Over the last 10-20 years, there has been a pretty rapid shift from analogue to digital. Podcasts, videos, blog posts and social media are now a major part of most people’s daily ecosystem. As these mediums become more prevalent, the term storytelling seems to be getting more prevalent too.
I think we’re losing the meaning of storytelling.
Think back to what you learned about storytelling in elementary school. As Matthew Kobach, the head of social media at the New York Stock Exchange, says (via tweet), “great stories require compelling characters, an interesting setting, plot, conflict, and a satisfying resolution.” In a non-fiction setting, we learned that things like newspaper articles needed to answer the 5 W’s in order the properly tell the story.

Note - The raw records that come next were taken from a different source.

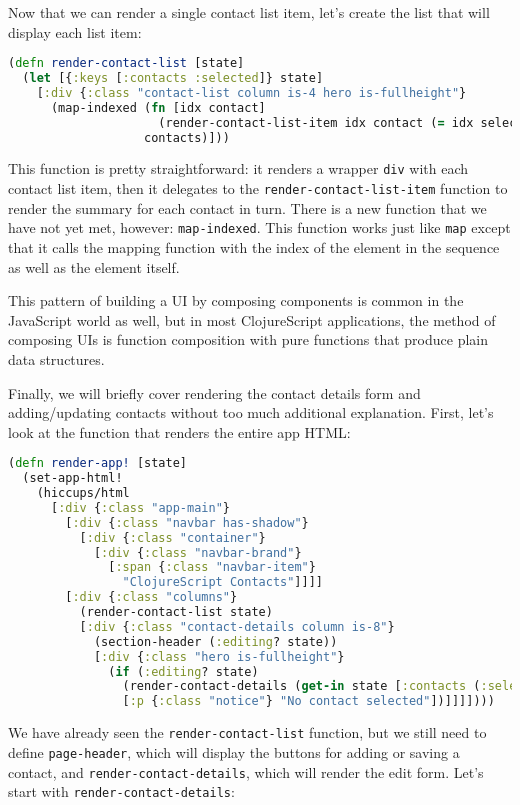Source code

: \documentclass[10pt,twoside,openright]{memoir}
\begin{document}
Now that we can render a single contact list item, let's create the list
that will display each list item:

\begin{lstlisting}[language=Clojure]
(defn render-contact-list [state]
  (let [{:keys [:contacts :selected]} state]
    [:div {:class "contact-list column is-4 hero is-fullheight"}
      (map-indexed (fn [idx contact]
                     (render-contact-list-item idx contact (= idx selected)))
                   contacts)]))
\end{lstlisting}

This function is pretty straightforward: it renders a wrapper
\texttt{div} with each contact list item, then it delegates to the
\texttt{render-contact-list-item} function to render the summary for
each contact in turn. There is a new function that we have not yet met,
however: \texttt{map-indexed}. This function works just like
\texttt{map} except that it calls the mapping function with the index of
the element in the sequence as well as the element itself.

This pattern of building a UI by composing components is common in the
JavaScript world as well, but in most ClojureScript applications, the
method of composing UIs is function composition with pure functions that
produce plain data structures.

Finally, we will briefly cover rendering the contact details form and
adding/updating contacts without too much additional explanation. First,
let's look at the function that renders the entire app HTML:

\begin{lstlisting}[language=Clojure]
(defn render-app! [state]
  (set-app-html!
    (hiccups/html
      [:div {:class "app-main"}
        [:div {:class "navbar has-shadow"}
          [:div {:class "container"}
            [:div {:class "navbar-brand"}
              [:span {:class "navbar-item"}
                "ClojureScript Contacts"]]]]
        [:div {:class "columns"}
          (render-contact-list state)
          [:div {:class "contact-details column is-8"}
            (section-header (:editing? state))
            [:div {:class "hero is-fullheight"}
              (if (:editing? state)
                (render-contact-details (get-in state [:contacts (:selected state)] {}))
                [:p {:class "notice"} "No contact selected"])]]]])))
\end{lstlisting}

We have already seen the \texttt{render-contact-list} function, but we
still need to define \texttt{page-header}, which will display the
buttons for adding or saving a contact, and
\texttt{render-contact-details}, which will render the edit form. Let's
start with \texttt{render-contact-details}:
\end{document}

Is that still the case? Have these rules changed? I don’t think they have. But I do think that as we increasingly use digital tools, we increasingly misuse the word storytelling.
Let’s look at podcasting. Just because you’re making a podcast doesn’t necessarily mean you’re telling a story. Podcasts that share expertise, such as Buffer’s The State of Social Media aren’t storytelling; they’re information sharing. Podcasts with two hosts having a conversation, such as Being Boss, aren’t storytelling (although they admittedly sometimes tell small stories, the overall podcast episode isn’t a story, it’s a topic). Most interview-style podcasts aren’t storytelling.
It’s the same when we look at video. Most YouTubers aren’t traditional storytellers. Crash Course is sharing educational content. Tyler Oakley is, well, often filming himself doing weird things. Jason and Caroline, on Wandering Aimfully: The Show are simply having a conversation. Again, while they may sometime share small stories, their overall intent is not storytelling. You can talk at a camera without telling a story, and that’s exactly what many people do.
What happens when we look at social media? As Matthew Kobach says, “social media doesn’t have time for any of this,” with “this” referring to characters, setting plot, conflict, and a resolution. Some might (and do) say that they are telling the story of their company, institution, or story using social media, bit by bit. But I don’t think that is storytelling either; I think it’s something we don’t quite have a word for yet. Sharing experiences doesn’t always equal storytelling.
Use digital tools, please. Use them to share information, to share your thoughts, and to share your stories. Creating is fun. Sharing is useful. But if we want to continue to have good storytellers in the future, we need to stop calling everything online storytelling.
Let’s be careful not to ruin the power of a good story.
Confession: I’m not 100% sure I believe in what I wrote above. While I do believe there are lots of people who are misusing the term storytelling, I also believe there’s a huge grey area here. Is it possible that the definition of storytelling is shifting, and that’s okay? Are we simply moving to more real-time, ongoing, long-term storytelling? Are (some) stories maybe moving away from the typical arc format we have been taught in elementary towards something new? Maybe an interview is a form of storytelling. Maybe sharing bits and pieces of what it’s like to be a university student on social media is telling the story of your university. Maybe we’d be better off if we let the definition of storytelling expand.
I don’t know what the answer is here, but I’d love to hear your thoughts.